## [ASSIGNMENT]
Below are some records. Return exactly the lines from the one with "Biaya mediasi akan" to the one with "Langkah 3B: Litigasi", and nothing else.

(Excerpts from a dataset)
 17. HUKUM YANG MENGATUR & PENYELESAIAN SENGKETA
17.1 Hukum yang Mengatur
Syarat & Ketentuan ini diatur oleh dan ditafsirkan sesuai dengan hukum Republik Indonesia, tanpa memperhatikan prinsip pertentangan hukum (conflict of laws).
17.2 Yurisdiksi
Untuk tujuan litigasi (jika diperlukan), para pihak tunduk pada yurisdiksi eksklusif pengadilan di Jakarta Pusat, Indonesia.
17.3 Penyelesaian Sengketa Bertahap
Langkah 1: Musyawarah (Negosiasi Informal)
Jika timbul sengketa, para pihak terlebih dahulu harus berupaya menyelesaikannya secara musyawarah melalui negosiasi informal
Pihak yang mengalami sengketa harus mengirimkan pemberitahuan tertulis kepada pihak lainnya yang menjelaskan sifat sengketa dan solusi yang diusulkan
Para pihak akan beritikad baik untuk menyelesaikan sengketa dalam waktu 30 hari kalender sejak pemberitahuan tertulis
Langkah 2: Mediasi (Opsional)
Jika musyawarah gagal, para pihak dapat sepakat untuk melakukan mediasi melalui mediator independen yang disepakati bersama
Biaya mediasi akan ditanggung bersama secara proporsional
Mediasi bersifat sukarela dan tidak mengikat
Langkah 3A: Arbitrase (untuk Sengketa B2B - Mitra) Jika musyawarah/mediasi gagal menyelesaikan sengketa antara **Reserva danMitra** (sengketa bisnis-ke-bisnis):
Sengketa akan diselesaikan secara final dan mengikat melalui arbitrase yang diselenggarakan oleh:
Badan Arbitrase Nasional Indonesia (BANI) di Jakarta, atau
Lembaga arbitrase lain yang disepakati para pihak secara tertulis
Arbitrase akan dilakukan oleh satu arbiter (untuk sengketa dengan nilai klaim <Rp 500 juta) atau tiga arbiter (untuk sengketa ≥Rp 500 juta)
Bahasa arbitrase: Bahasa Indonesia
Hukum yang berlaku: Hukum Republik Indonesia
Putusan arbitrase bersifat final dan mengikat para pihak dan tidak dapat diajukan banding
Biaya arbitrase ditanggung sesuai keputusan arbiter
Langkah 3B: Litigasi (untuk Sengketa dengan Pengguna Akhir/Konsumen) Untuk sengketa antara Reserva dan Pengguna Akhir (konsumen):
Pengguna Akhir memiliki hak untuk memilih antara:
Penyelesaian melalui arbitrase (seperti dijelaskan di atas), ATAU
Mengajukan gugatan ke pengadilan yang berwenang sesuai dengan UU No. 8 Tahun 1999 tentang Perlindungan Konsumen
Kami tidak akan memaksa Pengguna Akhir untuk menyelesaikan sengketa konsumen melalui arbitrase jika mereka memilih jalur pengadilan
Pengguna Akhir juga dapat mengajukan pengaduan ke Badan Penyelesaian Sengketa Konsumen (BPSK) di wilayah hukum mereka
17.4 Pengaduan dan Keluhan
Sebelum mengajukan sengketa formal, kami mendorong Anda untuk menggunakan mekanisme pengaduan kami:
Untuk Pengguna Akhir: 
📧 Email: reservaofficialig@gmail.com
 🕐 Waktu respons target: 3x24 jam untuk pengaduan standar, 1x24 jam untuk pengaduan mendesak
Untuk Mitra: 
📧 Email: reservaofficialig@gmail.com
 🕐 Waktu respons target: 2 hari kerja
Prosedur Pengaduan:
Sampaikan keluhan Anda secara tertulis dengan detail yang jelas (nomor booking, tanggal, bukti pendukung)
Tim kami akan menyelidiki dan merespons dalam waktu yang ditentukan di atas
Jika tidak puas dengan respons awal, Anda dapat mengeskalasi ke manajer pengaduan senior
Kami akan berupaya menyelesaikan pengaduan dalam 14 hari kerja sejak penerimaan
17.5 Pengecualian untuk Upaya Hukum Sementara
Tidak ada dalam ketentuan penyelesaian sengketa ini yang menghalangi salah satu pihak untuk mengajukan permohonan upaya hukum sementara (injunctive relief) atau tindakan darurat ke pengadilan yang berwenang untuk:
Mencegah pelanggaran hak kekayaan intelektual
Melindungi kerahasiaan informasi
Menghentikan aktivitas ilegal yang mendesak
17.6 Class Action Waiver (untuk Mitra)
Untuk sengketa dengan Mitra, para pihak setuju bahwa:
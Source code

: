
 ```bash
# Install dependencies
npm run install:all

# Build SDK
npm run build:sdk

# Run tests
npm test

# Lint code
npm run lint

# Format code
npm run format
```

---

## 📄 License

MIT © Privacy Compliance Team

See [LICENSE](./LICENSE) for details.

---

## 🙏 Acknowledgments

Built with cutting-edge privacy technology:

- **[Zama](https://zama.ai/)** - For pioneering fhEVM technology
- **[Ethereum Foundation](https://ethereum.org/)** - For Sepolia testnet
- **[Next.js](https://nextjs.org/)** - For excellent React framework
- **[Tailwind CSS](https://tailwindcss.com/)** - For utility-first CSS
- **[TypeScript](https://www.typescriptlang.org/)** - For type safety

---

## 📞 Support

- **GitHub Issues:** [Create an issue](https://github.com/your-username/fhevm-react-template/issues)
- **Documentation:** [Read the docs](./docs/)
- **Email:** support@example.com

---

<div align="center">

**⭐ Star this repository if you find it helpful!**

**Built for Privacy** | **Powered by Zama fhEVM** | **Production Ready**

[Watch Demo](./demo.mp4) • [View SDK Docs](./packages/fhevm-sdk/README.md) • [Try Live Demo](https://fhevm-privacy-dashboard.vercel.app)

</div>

## [EXERCISE OUTPUT]
Biaya mediasi akan ditanggung bersama secara proporsional
Mediasi bersifat sukarela dan tidak mengikat
Langkah 3A: Arbitrase (untuk Sengketa B2B - Mitra) Jika musyawarah/mediasi gagal menyelesaikan sengketa antara **Reserva danMitra** (sengketa bisnis-ke-bisnis):
Sengketa akan diselesaikan secara final dan mengikat melalui arbitrase yang diselenggarakan oleh:
Badan Arbitrase Nasional Indonesia (BANI) di Jakarta, atau
Lembaga arbitrase lain yang disepakati para pihak secara tertulis
Arbitrase akan dilakukan oleh satu arbiter (untuk sengketa dengan nilai klaim <Rp 500 juta) atau tiga arbiter (untuk sengketa ≥Rp 500 juta)
Bahasa arbitrase: Bahasa Indonesia
Hukum yang berlaku: Hukum Republik Indonesia
Putusan arbitrase bersifat final dan mengikat para pihak dan tidak dapat diajukan banding
Biaya arbitrase ditanggung sesuai keputusan arbiter
Langkah 3B: Litigasi (untuk Sengketa dengan Pengguna Akhir/Konsumen) Untuk sengketa antara Reserva dan Pengguna Akhir (konsumen):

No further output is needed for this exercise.